I found different answers for a problem I was trying to calculate. I will write it down, then write my solution and the other I found.
Two players toss coins simultaneously until they have the first matching (meaning: both have heads or both have tails). Player 1 wins if the result is (Heads, Heads) for any throw, and player 2 wins if the result is (Tails, Tails) for any throw.
While the coin for the first player is "unbiased" ($p_{Heads} = 1/2$), the second player's coin is biased, with probability of heads being $p$, $0<p<1$. Let $X$ be the number of throws until player 1 wins. Find $E(X)$.
Now, the probability of player 1 winning in the n-th throw is $ P(X=n) = \frac{p}{2^n}$ if $n>0$. From it, we have:
$$ E(X) = \sum_{n=1}^{\infty} \frac{np}{2^n} = 2p $$
A friend of mine evaluated first $$P(X>k) = \sum_{j=k}^{\infty}\frac{p}{2^k} = 2^{1-k} p $$
It follows:
$$ E(X) = \sum_{k=0}^{\infty} P(X>k)= 1 + \sum_{k=1}^{\infty} P(X>k) = 1+2p$$ which is different from my solution.

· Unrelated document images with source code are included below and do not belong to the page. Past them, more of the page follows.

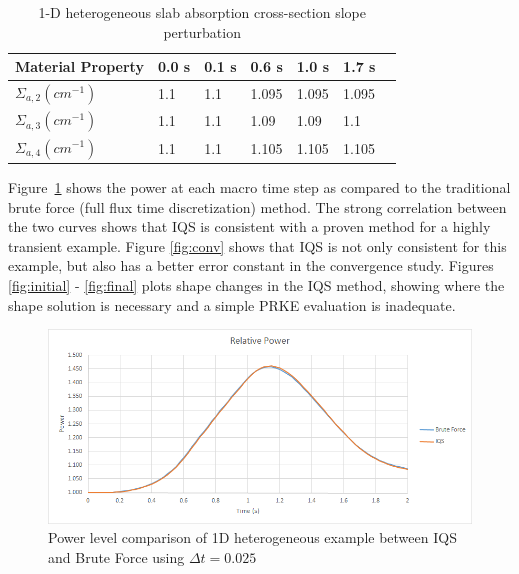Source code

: \documentclass[12pt]{article}
\begin{document}
\begin{table}[!htbp]
\begin{center}
\begin{tabular}{lllllll}
\toprule
Material Property & 0.0 s & 0.1 s & 0.6 s & 1.0 s & 1.7 s \\
\midrule
$\Sigma_{a,2} (cm^{-1})$ & 1.1 & 1.1 & 1.095 & 1.095 & 1.095 \\
$\Sigma_{a,3} (cm^{-1})$ & 1.1 & 1.1 & 1.09 & 1.09 & 1.1 \\
$\Sigma_{a,4} (cm^{-1})$ & 1.1 & 1.1 & 1.105 & 1.105 & 1.105 \\
\bottomrule
\end{tabular}
\end{center}
\caption{1-D heterogeneous slab absorption cross-section slope perturbation}
\label{tab:1Dslope}
\end{table}



Figure~\ref{fig:power} shows the power at each macro time step as compared to the traditional brute force (full flux time discretization) method.  The strong correlation between the two curves shows that IQS is consistent with a proven method for a highly transient example.  Figure \ref{fig:conv} shows that IQS is not only consistent for this example, but also has a better error constant in the convergence study.  Figures \ref{fig:initial} - \ref{fig:final} plots shape changes in the IQS method, showing where the shape solution is necessary and a simple PRKE evaluation is inadequate.

\begin{figure}[!htbp]
\includegraphics[width=\linewidth]{figures/1D_het_power_plot.png}
\caption{Power level comparison of 1D heterogeneous example between IQS and Brute Force using $\Delta t = 0.025$}
\label{fig:power}
\end{figure}
\end{document}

Where's the mistake? Because I understand that both methods are valid.
Thank you!
First, there is a "typo" mistake, when computing $P(X>k)$, then $j$ should start from $k+1$, $$P(X>k)=\sum_{j=k+1}^\infty\frac{p}{2^j}=2^{-k}p.$$ But this is not the most important, the most important thing here is the assumption that $P(X>0)=1$, which is not true. According to your analysis, $P(X>0)=p$. If you fix that, then it works out $$E(X)=\sum_{k=0}^\infty P(X>k)=\sum_{k=0}^\infty 2^{-k}p=2p$$